Die Geisterkatze

Klaus Schedler

von Klaus Schedler

Story

Gespenster? Ja die würden recht gut zu unserem etwa 250 Jahre alten Haus im Waldviertel passen. Eigentlich gibt es sie aber nicht. Und wieso „eigentlich“? Naja, manchmal geschehen eben schon recht merkwürdige Dinge.

Da wäre etwa jene denkwürdige Erscheinung in meinem Schlafzimmer: Auch als Pensionist stehe ich allmorgendlich zwischen 6:00 und 7:00 auf, schüttle das Bett zum Lüften auf, stelle die Heizung ab und öffne das Fenster. Danach bereite ich in der Küche mein Frühstück, höre dabei Radio und danach geh ich ins Badezimmer. Nach dem Duschen ist es dann meist schon 9:00 geworden und da rufe ich meine liebe Frau in Wien an und wir erzählen einander, wie es uns geht und was wir heut so vorhaben.

Nachdem ich mich dann angezogen habe, schließe ich das Schlafzimmerfenster, mach mein Bett und meist setze ich mich danach ins Wohnzimmer, um im Internet die Zeitung zu lesen.

Ja, und genau nachdem all dies geschehen ist, tritt jeden Tag etwas Sonderbares in mein Leben: Ich gehe in mein Schlafzimmer, um die Heizung aufzudrehen und dann sind sie da: Gut erkennbare Tapser auf meiner zuvor sorgfältig geglätteten Tuchent, so als wenn eine Katze darüber gegangen wäre.

Jeder kennt solche lustigen Tapser von den Autos, die über Nacht draußen geparkt waren, wie sie von der Heckklappe übers Dach bis zur Motorhaube führen. In meinem Bett sind aber keine Schmutztapser, sondern nur saubere Eindrücke in der Tuchent.
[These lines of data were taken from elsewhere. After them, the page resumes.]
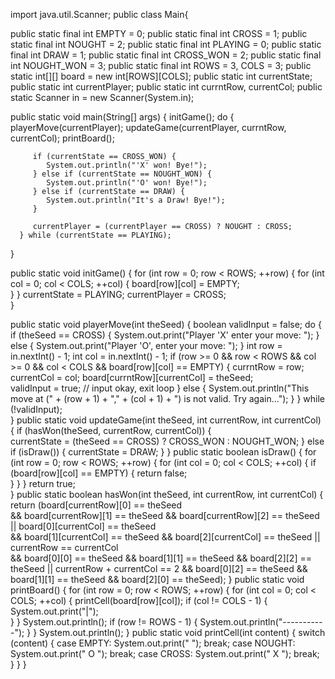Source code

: import java.util.Scanner;
public class Main{

   public static final int EMPTY = 0;
   public static final int CROSS = 1;
   public static final int NOUGHT = 2;
   public static final int PLAYING = 0;
   public static final int DRAW = 1;
   public static final int CROSS_WON = 2;
   public static final int NOUGHT_WON = 3;
   public static final int ROWS = 3, COLS = 3; 
   public static int[][] board = new int[ROWS][COLS]; 
   public static int currentState; 
   public static int currentPlayer; 
   public static int currntRow, currentCol; 
   public static Scanner in = new Scanner(System.in); 
 
   public static void main(String[] args) {
      initGame();
      do {
         playerMove(currentPlayer); 
         updateGame(currentPlayer, currntRow, currentCol); 
         printBoard();
         
         if (currentState == CROSS_WON) {
            System.out.println("'X' won! Bye!");
         } else if (currentState == NOUGHT_WON) {
            System.out.println("'O' won! Bye!");
         } else if (currentState == DRAW) {
            System.out.println("It's a Draw! Bye!");
         }
   
         currentPlayer = (currentPlayer == CROSS) ? NOUGHT : CROSS;
      } while (currentState == PLAYING); 
   }
 
   public static void initGame() {
      for (int row = 0; row < ROWS; ++row) {
         for (int col = 0; col < COLS; ++col) {
            board[row][col] = EMPTY;  
         }
      }
      currentState = PLAYING; 
      currentPlayer = CROSS;  
   }

   public static void playerMove(int theSeed) {
      boolean validInput = false; 
      do {
         if (theSeed == CROSS) {
            System.out.print("Player 'X' enter your move: ");
         } else {
            System.out.print("Player 'O', enter your move: ");
         }
         int row = in.nextInt() - 1; 
         int col = in.nextInt() - 1;
         if (row >= 0 && row < ROWS && col >= 0 && col < COLS && board[row][col] == EMPTY) {
            currntRow = row;
            currentCol = col;
            board[currntRow][currentCol] = theSeed;  
            validInput = true;  // input okay, exit loop
         } else {
            System.out.println("This move at (" + (row + 1) + "," + (col + 1)
                  + ") is not valid. Try again...");
         }
      } while (!validInput);  
   }
   public static void updateGame(int theSeed, int currentRow, int currentCol) {
      if (hasWon(theSeed, currentRow, currentCol)) {  
         currentState = (theSeed == CROSS) ? CROSS_WON : NOUGHT_WON;
      } else if (isDraw()) { 
         currentState = DRAW;
      }
   }
   public static boolean isDraw() {
      for (int row = 0; row < ROWS; ++row) {
         for (int col = 0; col < COLS; ++col) {
            if (board[row][col] == EMPTY) {
               return false;  
            }
         }
      }
      return true;  
   }
   public static boolean hasWon(int theSeed, int currentRow, int currentCol) {
      return (board[currentRow][0] == theSeed        
                   && board[currentRow][1] == theSeed
                   && board[currentRow][2] == theSeed
              || board[0][currentCol] == theSeed      
                   && board[1][currentCol] == theSeed
                   && board[2][currentCol] == theSeed
              || currentRow == currentCol           
                   && board[0][0] == theSeed
                   && board[1][1] == theSeed
                   && board[2][2] == theSeed
              || currentRow + currentCol == 2 
                   && board[0][2] == theSeed
                   && board[1][1] == theSeed
                   && board[2][0] == theSeed);
   }
   public static void printBoard() {
      for (int row = 0; row < ROWS; ++row) {
         for (int col = 0; col < COLS; ++col) {
            printCell(board[row][col]); 
            if (col != COLS - 1) {
               System.out.print("|");   
            }
         }
         System.out.println();
         if (row != ROWS - 1) {
            System.out.println("-----------"); 
         }
      }
      System.out.println();
   }
   public static void printCell(int content) {
      switch (content) {
         case EMPTY:  System.out.print("   "); break;
         case NOUGHT: System.out.print(" O "); break;
         case CROSS:  System.out.print(" X "); break;
      }
   }
}
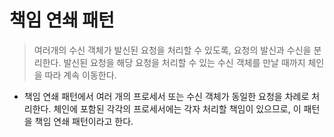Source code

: # 책임 연쇄 패턴
> 여러개의 수신 객체가 발신된 요청을 처리할 수 있도록, 요청의 발신과 수신을 분리한다. 발신된 요청을 해당 요청을 처리할 수 있는 수신 객체를 만날 때까지 체인을 따라 계속 이동한다.
* 책임 연쇄 패턴에서 여러 개의 프로세서 또는 수신 객체가 동일한 요청을 차례로 처리한다. 체인에 포함된 각각의 프로세서에는 각자 처리할 책임이 있으므로, 이 패턴을 책임 연쇄 패턴이라고 한다. 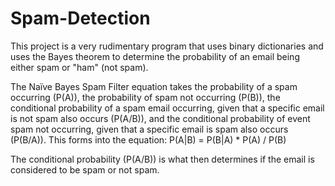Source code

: # Spam-Detection
This project is a very rudimentary program that uses binary dictionaries and uses the Bayes theorem to determine the probability of an email being either spam or "ham" (not spam).

The Naïve Bayes Spam Filter equation takes the probability of a spam occurring (P(A)), the probability of spam not occurring (P(B)), the conditional probability of a spam email occurring, given that a specific email is not spam also occurs (P(A/B)), and the conditional probability of event spam not occurring, given that a specific email is spam also occurs (P(B/A)). This forms into the equation: P(A|B) = P(B|A) * P(A) / P(B)

The conditional probability (P(A/B)) is what then determines if the email is considered to be spam or not spam.
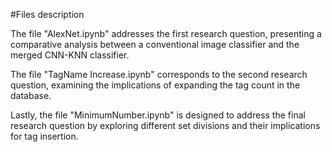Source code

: #Files description

The file "AlexNet.ipynb" addresses the first research question, presenting a comparative analysis between a conventional image classifier and the merged CNN-KNN classifier.

The file "TagName Increase.ipynb" corresponds to the second research question, examining the implications of expanding the tag count in the database.

Lastly, the file "MinimumNumber.ipynb" is designed to address the final research question by exploring different set divisions and their implications for tag insertion.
Eine Geisterkatze? Ich weiß es nicht. Tatsächlich hatten wir einmal eine Katze gehabt. Unser lieber Silvester war unseren drei Kindern ein braver Begleiter gewesen. Geboren 1994 im Waldviertel ist er eigentlich in unserer Wiener Wohnung ein zufriedener Stubentiger geworden, was er aber tief im Innern lediglich halbherzig gebilligt haben dürfte. Die Ferien jedoch verbrachte er im Waldviertel und dort konnte er dann in jeder Hinsicht seine Leidenschaften ausleben, was er auch gern und ausgiebig tat.

Überall, drinnen wie draußen, hatte er seine Lieblingsplätze an denen er schlafen oder einfach nur dösen konnte und dabei strahlte er die für Katzen typische, ansteckende Ruhe aus. Ins Bett durfte er aber nicht – zumindest glaubte ich das, bis mich die Kinder eines Besseren belehrt haben. Ich habe jedoch durchsetzen können, dass zumindest MEIN Bett für den Silvester als Tabuzone galt, was er auch zu akzeptieren schien.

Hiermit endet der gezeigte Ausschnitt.